Most honeys around the world now have detectable levels of neonicotinoids in them, even though the manufacturers assured people bees wouldn’t be exposed. (As discussed before, it turns out neonics are expressed in plants’ nectar and pollen; and leach into flowering weeds on field margins; and last much longer in soil than claimed so even if they are only used on non-flowering crops, they are re-expressed by subsequent crops and other plants.)
There is a strong suspicion that neonics are involved in the 75% decline in insects noted in a 27 year study of German nature reserves. Note this is in nature reserves, not in the general countryside where one might assume it to be even worse.

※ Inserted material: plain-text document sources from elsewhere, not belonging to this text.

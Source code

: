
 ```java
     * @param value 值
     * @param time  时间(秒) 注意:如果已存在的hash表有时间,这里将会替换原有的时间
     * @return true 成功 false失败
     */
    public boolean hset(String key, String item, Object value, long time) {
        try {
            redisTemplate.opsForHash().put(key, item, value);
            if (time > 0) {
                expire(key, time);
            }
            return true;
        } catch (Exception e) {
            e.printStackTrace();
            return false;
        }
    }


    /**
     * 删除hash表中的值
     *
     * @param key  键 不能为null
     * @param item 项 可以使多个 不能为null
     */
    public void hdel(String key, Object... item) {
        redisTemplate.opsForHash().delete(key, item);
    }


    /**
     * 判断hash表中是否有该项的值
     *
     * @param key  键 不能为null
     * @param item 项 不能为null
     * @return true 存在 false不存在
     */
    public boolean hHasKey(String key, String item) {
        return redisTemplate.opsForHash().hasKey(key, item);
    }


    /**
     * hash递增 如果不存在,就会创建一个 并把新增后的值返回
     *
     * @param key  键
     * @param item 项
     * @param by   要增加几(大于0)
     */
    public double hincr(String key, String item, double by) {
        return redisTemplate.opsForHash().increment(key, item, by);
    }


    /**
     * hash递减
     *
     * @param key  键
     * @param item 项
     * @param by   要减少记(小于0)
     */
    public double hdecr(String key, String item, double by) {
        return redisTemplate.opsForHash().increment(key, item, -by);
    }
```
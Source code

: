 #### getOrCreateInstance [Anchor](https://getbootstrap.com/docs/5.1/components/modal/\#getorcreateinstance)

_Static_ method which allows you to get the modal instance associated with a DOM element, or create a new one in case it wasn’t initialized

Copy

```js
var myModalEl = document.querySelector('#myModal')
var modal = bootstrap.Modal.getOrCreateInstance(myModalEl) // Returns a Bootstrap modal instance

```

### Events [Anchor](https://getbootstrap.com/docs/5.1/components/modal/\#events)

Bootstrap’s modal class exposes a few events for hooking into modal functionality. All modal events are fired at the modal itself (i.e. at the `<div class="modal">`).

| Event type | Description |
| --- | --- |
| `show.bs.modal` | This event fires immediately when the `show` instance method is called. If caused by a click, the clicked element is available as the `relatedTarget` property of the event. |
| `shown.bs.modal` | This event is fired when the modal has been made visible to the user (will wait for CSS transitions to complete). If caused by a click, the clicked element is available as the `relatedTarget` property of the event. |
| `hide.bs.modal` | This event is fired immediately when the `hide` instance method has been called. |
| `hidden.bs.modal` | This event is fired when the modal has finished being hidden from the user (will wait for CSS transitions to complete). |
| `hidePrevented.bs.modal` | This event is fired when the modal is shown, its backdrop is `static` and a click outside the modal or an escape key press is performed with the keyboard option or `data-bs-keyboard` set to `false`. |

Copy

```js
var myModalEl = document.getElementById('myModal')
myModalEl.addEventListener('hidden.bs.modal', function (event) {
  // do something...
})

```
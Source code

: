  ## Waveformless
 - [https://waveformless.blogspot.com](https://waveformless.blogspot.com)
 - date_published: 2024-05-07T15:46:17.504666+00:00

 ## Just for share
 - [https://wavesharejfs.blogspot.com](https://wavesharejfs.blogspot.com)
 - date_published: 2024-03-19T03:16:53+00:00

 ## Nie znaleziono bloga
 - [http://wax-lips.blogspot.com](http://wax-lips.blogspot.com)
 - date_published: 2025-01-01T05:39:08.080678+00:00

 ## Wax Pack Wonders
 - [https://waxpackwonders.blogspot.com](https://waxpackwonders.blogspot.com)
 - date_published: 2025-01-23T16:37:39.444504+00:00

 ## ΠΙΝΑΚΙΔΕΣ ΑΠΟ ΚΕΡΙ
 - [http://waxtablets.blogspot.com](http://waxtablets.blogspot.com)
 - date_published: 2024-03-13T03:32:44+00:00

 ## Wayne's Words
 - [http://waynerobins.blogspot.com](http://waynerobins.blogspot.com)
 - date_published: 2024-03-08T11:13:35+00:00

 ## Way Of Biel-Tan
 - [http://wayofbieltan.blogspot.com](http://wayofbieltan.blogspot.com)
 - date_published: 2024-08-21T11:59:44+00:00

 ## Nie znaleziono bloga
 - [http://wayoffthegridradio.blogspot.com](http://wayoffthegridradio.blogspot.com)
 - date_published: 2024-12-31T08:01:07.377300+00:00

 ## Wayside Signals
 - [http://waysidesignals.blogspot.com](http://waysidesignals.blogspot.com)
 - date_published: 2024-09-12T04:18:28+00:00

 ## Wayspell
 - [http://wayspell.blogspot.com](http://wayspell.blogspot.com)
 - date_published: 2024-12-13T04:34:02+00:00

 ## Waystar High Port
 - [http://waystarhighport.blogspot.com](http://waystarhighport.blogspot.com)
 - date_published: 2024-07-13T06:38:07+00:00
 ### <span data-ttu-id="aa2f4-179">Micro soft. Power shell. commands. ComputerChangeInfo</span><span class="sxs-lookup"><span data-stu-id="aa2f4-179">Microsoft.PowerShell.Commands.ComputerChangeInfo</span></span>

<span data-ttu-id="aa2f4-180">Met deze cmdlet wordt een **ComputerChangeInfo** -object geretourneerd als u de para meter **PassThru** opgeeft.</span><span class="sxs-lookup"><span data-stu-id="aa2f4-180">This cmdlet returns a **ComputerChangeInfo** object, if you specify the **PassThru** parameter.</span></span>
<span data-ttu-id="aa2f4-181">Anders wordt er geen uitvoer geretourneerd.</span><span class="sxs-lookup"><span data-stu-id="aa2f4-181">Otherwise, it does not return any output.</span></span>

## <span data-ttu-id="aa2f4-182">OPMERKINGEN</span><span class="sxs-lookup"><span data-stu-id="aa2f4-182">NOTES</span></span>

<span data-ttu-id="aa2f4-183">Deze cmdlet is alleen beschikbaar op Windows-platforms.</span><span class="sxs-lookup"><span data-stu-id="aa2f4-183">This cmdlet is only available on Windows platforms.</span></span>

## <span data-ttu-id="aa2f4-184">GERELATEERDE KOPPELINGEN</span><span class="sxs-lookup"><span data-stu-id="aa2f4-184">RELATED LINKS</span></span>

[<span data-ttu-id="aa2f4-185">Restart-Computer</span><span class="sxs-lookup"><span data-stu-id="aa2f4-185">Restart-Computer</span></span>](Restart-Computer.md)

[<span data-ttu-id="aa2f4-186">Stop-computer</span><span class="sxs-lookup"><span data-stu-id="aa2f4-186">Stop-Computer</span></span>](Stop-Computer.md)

The manufacturers have consistently claimed their tests showed neonics were safe, but in retrospect one might conclude that it’s almost as if the research they submitted to support their use when introduced was deliberately avoiding looking for effects in non target species. Syngenta and Bayer spent a lot of money promoting their products and trying to discredit reputable researchers, and the National Farmers Union and British Bee Keepers’ Association fought against neonic bans (which is particularly notable when every other insect protection group in the UK was trying to prevent neonic use).
It is to be welcomed that the UK government’s position has changed under the new environment secretary Michael Gove, who has written of how convincing he finds the mounting evidence and that the UK will support further restrictions on neonicotinoids.